Kathleen Deagan, Distinguished Research Curator Emerita at University of Florida’s Florida Museum of Natural History, has been elected to the Flagler College Board of Trustees.
Deagan is well known for her archaeological research of the Spanish colonial period in Florida and the Caribbean. She has conducted extensive archaeological digs in St. Augustine since 1972, including the identification and excavations of Ft. Mose, America’s first free black community, and Florida’s first Spanish settlement.
Flagler Board of Trustees Chairman Frank Upchurch said Deagan is a natural fit for the Board and will bring a wealth of academic experience.
“It is an honor to have Kathy Deagan join the Board of Trustees,” he said. “She has had a distinguished academic career, and is highly-respected in both her field and throughout the community. She has devoted her life to higher education, and that experience will be invaluable on the Board.”
Deagan has always had a close relationship with Flagler through her frequent field schools in St. Augustine that often included Flagler students and her involvement in the Flagler-based Historic St. Augustine Research Institute.
“I love the Flagler mission,” she said, adding that she has the highest respect for the college’s focus on the liberal arts and its emphasis on citizenship and critical thinking.
Deagan received her Ph.D. in 1974 from University of Florida, and after teaching at Florida State University in its Anthropology Department for eight years, joined University of Florida’s faculty in 1982.

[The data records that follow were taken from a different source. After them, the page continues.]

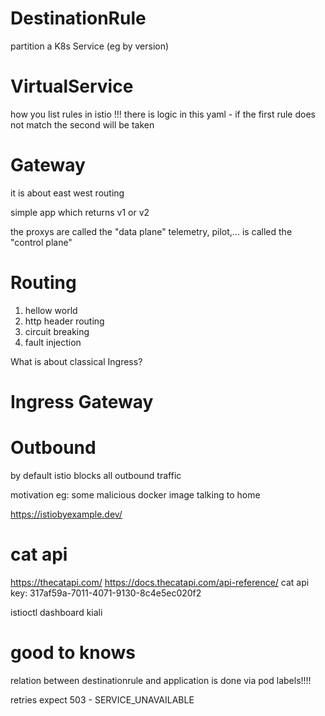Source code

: # DestinationRule
partition a K8s Service (eg by version)

# VirtualService
how you list rules in istio
!!! there is logic in this yaml - if the first rule does not match the second will be taken

# Gateway

it is about east west routing

simple app which returns v1 or v2

the proxys are called the "data plane"
telemetry, pilot,... is called the "control plane"

# Routing
1. hellow world 
2. http header routing
3. circuit breaking
4. fault injection

What is about classical Ingress?

# Ingress Gateway

# Outbound 
by default istio blocks all outbound traffic

motivation eg: some malicious docker image talking to home

https://istiobyexample.dev/

# cat api
https://thecatapi.com/
https://docs.thecatapi.com/api-reference/
cat api key: 317af59a-7011-4071-9130-8c4e5ec020f2


istioctl dashboard kiali


# good to knows
relation between destinationrule and application is done via pod labels!!!!

retries expect 503 - SERVICE_UNAVAILABLE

Since 1979, she has worked at Spanish colonial sites in Haiti and the Dominican Republic. She has directed excavations in collaboration with Jose M. Cruxent at Christopher Colombus’ first town in America, La Isabela, and has also directed archaeological programs at Concepcion de la Vega (1496-1562) in the Dominican Republic, and Puerto Real, Haiti (1502-1578). Deagan has also worked since 1983 at the site of En Bas Saline, Haiti, a large Taino town thought to have been the location of La Navidad, Columbus’s first fort, in 1492. She has been a consultant on historic preservation and archaeology projects in Spain, Venezuela, Panama, Peru, Jamaica and Honduras.
Deagan is the author of eight books and more than 65 scientific papers. She was named “Alumna of Outstanding Distinction” by University of Florida in 1998, and is a recipient of the Society for Historical Archaeology’s J.C. Harrington Award for Lifetime Distinction in Historical Archaeology. She was awarded the “Order of La Florida” by the City of St. Augustine in 2007 for distinguished service to the city.